***** Material to process

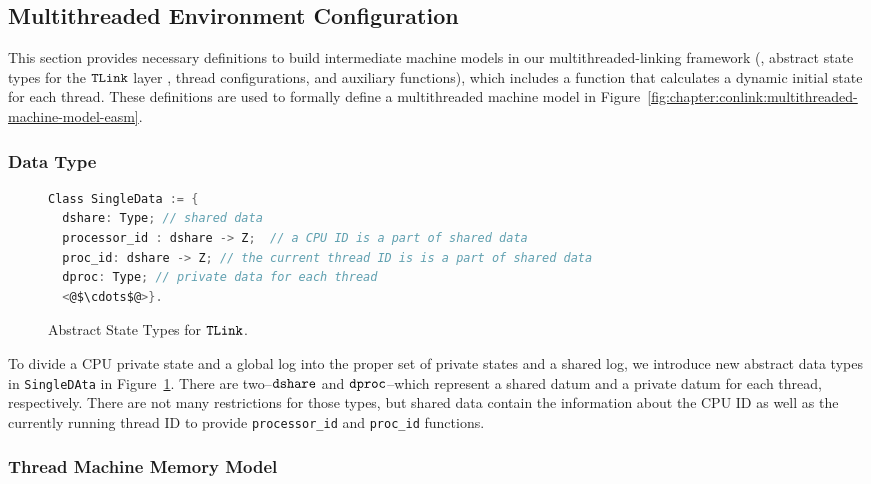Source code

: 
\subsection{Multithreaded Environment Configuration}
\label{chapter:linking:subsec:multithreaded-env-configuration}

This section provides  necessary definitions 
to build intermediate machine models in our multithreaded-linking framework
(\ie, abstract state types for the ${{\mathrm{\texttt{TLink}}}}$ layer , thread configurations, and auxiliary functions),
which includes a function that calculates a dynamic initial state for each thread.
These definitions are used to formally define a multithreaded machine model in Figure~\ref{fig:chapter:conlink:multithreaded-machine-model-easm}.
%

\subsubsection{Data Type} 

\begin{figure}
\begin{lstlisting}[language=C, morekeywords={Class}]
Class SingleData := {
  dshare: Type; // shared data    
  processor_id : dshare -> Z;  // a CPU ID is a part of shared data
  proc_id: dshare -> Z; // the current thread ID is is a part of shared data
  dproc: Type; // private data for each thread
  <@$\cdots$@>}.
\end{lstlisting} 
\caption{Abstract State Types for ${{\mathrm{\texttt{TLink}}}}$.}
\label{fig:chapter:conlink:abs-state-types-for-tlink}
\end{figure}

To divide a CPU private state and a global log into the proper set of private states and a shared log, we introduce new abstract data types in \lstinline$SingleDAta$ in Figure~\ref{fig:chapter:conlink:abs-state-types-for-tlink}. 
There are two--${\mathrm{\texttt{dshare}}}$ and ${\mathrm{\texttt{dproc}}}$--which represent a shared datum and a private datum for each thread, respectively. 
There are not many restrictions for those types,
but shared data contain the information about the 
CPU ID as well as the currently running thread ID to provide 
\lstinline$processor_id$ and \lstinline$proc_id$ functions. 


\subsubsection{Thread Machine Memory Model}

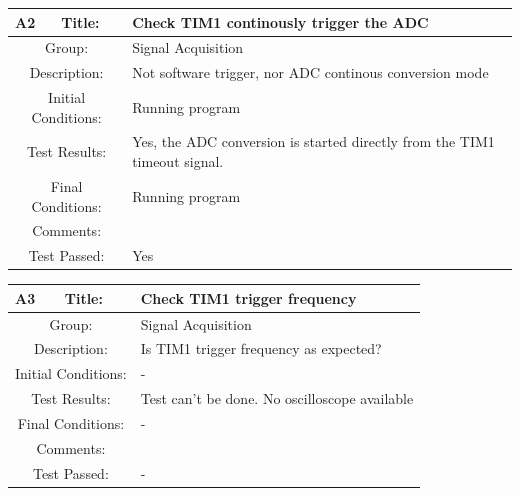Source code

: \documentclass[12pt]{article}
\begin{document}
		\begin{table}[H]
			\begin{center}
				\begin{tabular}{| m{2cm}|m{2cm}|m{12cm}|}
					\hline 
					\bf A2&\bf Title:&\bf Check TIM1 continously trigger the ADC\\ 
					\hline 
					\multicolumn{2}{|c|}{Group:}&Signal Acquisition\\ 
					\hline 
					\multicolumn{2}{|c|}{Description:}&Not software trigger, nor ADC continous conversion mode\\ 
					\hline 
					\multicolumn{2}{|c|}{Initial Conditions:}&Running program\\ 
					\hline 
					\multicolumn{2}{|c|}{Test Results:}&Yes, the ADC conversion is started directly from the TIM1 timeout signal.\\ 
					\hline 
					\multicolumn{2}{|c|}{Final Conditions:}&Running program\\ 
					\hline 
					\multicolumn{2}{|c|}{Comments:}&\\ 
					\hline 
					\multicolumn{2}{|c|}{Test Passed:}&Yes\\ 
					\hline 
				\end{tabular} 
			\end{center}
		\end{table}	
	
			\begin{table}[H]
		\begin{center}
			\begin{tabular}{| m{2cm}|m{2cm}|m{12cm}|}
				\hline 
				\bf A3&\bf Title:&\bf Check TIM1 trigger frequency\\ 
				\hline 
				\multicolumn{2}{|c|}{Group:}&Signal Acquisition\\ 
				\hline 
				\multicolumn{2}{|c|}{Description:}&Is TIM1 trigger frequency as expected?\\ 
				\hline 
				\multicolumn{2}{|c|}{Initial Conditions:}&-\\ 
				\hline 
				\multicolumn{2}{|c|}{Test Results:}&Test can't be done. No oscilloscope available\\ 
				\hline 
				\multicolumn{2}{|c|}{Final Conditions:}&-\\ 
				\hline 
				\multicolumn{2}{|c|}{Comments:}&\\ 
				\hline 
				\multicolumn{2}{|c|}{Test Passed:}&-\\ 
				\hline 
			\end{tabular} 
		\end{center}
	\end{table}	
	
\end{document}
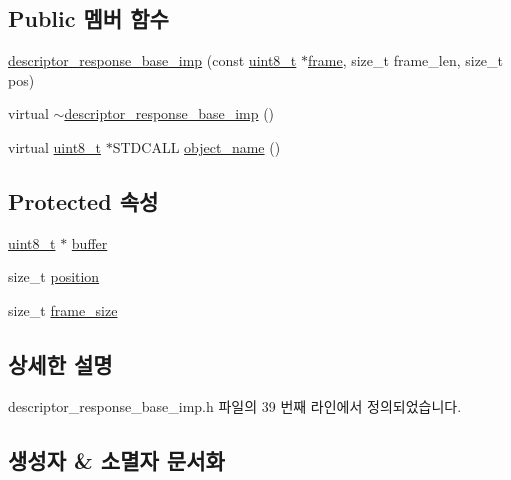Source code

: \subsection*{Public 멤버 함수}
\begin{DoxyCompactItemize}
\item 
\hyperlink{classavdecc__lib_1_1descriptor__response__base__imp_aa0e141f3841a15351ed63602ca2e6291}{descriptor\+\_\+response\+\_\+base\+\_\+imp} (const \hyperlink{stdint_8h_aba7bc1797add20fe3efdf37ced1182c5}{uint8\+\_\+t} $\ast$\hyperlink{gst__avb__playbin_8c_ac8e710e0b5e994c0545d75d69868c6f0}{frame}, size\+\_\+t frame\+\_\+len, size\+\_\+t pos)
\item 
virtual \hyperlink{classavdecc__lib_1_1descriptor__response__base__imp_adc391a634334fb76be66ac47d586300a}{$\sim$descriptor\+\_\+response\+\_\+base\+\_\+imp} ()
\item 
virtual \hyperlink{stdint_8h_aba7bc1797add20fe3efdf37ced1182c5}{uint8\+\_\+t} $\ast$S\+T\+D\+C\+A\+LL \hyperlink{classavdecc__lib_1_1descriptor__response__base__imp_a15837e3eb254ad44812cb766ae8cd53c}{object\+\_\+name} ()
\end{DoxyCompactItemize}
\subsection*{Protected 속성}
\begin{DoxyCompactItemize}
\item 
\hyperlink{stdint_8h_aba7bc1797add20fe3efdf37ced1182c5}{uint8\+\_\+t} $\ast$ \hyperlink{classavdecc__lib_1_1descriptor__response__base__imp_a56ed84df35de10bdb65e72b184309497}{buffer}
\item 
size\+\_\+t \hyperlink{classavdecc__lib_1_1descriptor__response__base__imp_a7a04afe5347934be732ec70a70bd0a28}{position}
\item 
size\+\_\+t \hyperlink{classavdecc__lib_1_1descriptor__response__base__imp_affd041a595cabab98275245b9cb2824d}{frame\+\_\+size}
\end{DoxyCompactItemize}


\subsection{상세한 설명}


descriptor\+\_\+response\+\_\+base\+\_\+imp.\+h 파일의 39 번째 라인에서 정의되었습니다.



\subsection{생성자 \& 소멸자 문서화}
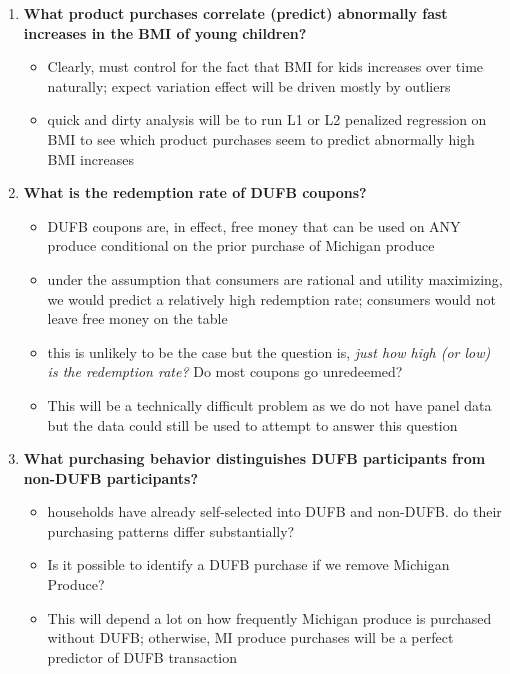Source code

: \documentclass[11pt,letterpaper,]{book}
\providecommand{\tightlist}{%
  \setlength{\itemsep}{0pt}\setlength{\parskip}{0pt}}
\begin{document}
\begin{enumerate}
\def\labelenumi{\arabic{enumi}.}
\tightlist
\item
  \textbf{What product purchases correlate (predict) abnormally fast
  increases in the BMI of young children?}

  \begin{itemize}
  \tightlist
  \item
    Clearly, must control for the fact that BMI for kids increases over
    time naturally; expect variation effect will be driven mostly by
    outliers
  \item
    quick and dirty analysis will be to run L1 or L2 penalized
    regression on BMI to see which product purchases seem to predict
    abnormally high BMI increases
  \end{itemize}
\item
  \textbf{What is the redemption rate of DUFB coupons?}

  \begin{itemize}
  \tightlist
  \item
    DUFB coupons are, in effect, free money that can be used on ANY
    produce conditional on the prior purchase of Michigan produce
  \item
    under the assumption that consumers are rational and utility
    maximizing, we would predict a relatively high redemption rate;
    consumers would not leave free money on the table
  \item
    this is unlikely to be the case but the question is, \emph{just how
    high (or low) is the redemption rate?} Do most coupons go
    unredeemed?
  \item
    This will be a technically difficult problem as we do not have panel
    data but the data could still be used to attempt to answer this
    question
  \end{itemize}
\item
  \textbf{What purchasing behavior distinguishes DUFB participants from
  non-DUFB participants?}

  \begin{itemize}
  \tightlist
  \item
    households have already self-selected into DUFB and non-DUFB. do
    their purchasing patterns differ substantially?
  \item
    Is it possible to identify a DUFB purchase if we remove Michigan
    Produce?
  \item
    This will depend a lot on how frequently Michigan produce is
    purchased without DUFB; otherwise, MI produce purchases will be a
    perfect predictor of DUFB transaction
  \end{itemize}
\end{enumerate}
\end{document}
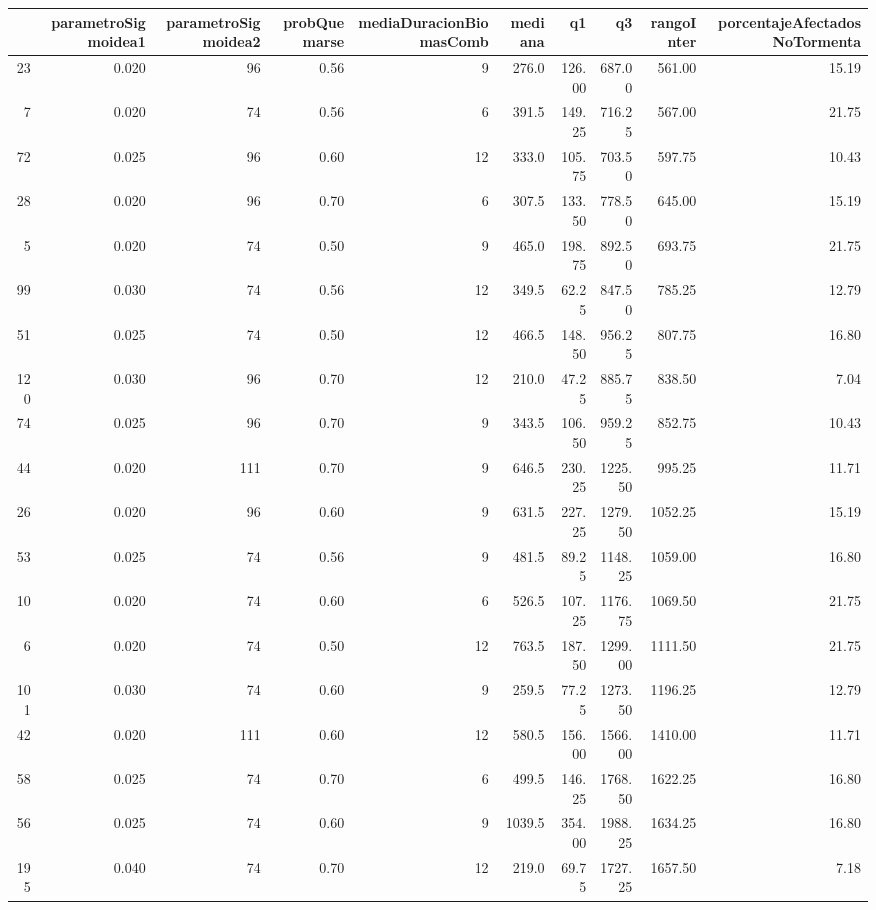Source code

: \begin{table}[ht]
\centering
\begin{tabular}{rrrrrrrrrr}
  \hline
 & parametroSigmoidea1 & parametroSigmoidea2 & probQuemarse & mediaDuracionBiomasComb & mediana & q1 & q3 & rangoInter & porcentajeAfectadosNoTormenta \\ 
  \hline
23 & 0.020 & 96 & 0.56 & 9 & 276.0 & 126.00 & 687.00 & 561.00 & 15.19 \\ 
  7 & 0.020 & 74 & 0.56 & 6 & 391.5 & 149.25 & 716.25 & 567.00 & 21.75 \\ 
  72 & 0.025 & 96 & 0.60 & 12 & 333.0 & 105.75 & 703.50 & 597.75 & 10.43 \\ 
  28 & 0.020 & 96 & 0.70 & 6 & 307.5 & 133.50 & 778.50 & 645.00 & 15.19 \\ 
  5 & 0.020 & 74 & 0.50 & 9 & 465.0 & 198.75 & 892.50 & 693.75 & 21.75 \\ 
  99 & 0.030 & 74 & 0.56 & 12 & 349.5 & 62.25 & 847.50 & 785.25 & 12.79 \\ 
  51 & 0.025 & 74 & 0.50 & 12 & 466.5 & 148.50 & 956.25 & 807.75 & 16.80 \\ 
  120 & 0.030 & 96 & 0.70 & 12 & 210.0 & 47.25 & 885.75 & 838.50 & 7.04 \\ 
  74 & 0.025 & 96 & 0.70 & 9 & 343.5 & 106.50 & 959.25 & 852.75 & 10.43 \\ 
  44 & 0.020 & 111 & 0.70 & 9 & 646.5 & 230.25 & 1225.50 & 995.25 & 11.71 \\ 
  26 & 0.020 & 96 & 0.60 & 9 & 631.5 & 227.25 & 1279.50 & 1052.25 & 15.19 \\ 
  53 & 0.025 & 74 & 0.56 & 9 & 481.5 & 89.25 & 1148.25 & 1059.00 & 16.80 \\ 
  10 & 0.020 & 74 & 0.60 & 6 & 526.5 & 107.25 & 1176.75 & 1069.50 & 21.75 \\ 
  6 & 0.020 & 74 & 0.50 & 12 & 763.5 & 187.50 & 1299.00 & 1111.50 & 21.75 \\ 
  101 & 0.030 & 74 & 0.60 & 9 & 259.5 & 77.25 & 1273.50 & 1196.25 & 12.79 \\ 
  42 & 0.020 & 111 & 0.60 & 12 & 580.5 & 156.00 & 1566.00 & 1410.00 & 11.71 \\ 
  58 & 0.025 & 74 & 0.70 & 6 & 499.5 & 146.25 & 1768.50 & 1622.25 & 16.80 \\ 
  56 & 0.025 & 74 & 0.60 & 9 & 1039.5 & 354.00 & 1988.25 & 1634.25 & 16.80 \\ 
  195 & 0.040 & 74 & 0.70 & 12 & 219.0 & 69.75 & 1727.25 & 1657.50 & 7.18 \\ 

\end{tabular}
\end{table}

**********

> _What you have to do_
Leaving out each picture, repeat exactly the lines above from the one that contains "consumers would not" through the one that contains "99 & 0.030 &".

> _Response to the task_
    consumers would not leave free money on the table
  \item
    this is unlikely to be the case but the question is, \emph{just how
    high (or low) is the redemption rate?} Do most coupons go
    unredeemed?
  \item
    This will be a technically difficult problem as we do not have panel
    data but the data could still be used to attempt to answer this
    question
  \end{itemize}
\item
  \textbf{What purchasing behavior distinguishes DUFB participants from
  non-DUFB participants?}

  \begin{itemize}
  \tightlist
  \item
    households have already self-selected into DUFB and non-DUFB. do
    their purchasing patterns differ substantially?
  \item
    Is it possible to identify a DUFB purchase if we remove Michigan
    Produce?
  \item
    This will depend a lot on how frequently Michigan produce is
    purchased without DUFB; otherwise, MI produce purchases will be a
    perfect predictor of DUFB transaction
  \end{itemize}
\end{enumerate}
\end{document}
Source code

: \begin{table}[ht]
\centering
\begin{tabular}{rrrrrrrrrr}
  \hline
 & parametroSigmoidea1 & parametroSigmoidea2 & probQuemarse & mediaDuracionBiomasComb & mediana & q1 & q3 & rangoInter & porcentajeAfectadosNoTormenta \\ 
  \hline
23 & 0.020 & 96 & 0.56 & 9 & 276.0 & 126.00 & 687.00 & 561.00 & 15.19 \\ 
  7 & 0.020 & 74 & 0.56 & 6 & 391.5 & 149.25 & 716.25 & 567.00 & 21.75 \\ 
  72 & 0.025 & 96 & 0.60 & 12 & 333.0 & 105.75 & 703.50 & 597.75 & 10.43 \\ 
  28 & 0.020 & 96 & 0.70 & 6 & 307.5 & 133.50 & 778.50 & 645.00 & 15.19 \\ 
  5 & 0.020 & 74 & 0.50 & 9 & 465.0 & 198.75 & 892.50 & 693.75 & 21.75 \\ 
  99 & 0.030 & 74 & 0.56 & 12 & 349.5 & 62.25 & 847.50 & 785.25 & 12.79 \\ 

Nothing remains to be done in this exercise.